Making photographs look like photographs
Many photographers, consumers, prosumers and experts, newbies and veterans, old-school and new-school, want their photographs to look like illustrations.
This group tends to love exaggerated effects, highly processed photography, composites, and is often, admirably, more conceptual in nature, in their approach to image taking and making. Good for them!
Different paths to the same destination. To each their own.
I want my photographs to look like… photographs.
I want my photographs to come, as close as possible, to what I experienced, when I viewed the scene, subject, or scenario.
I want to bring focused attention to the content, not my craft.
For what a picture says (content) is more important than how it was created (craft)
By this I mean, I want my photographs that both, at a casual glance and studied gaze, to myself and others viewing them, look unprocessed, organic, natural to the eye, even app-free.
In photography, this is an extremely tall order, given the obvious fact that our two-dimensional reproductions of reality (what a photograph is) are quite different than how our eyes actually see the same three-dimensional reality.
Even the lens choices we use, on our phone cameras, alter, in subtle ways, our final perspective and perception of a finished photograph.

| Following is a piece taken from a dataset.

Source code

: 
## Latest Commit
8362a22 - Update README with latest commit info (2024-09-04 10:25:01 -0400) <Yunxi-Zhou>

By the time we are looking at photos on our smartphone retina screens, they have already been, majorly or minorly, processed by the camera hardware and software you are using to take the picture.
Both, the abbreviation SOOC (Straight Out Of Camera) and the popular hashtags #nofilter, while well-meaning, and meant to serve traditional and purest ends, are, in fact, misleading. And we would probably do better without propagating either term.
Again, if you primarily take pictures with your smartphones, by the time you see the image, guess what, yes, even in ProRaw, it has already been tweaked. Sorry.
Here’s the deal and it’s a simple one. If someone looks at your photos and mostly sees the “technique” or the apps you use, to create the photographs, you probably missed the point. Back to the drawing board.
My drivers in photography, which have governed my entire 40+ year career, are… minimal, natural, modern.
Don’t get me wrong, most digital photos, coming out of even the best cameras today, phone cameras, and dedicated cameras, need post-processing adjustments, improvements, modifications. They really do. Live with it.
A little goes a long way, even in making your photographs look like… photographs.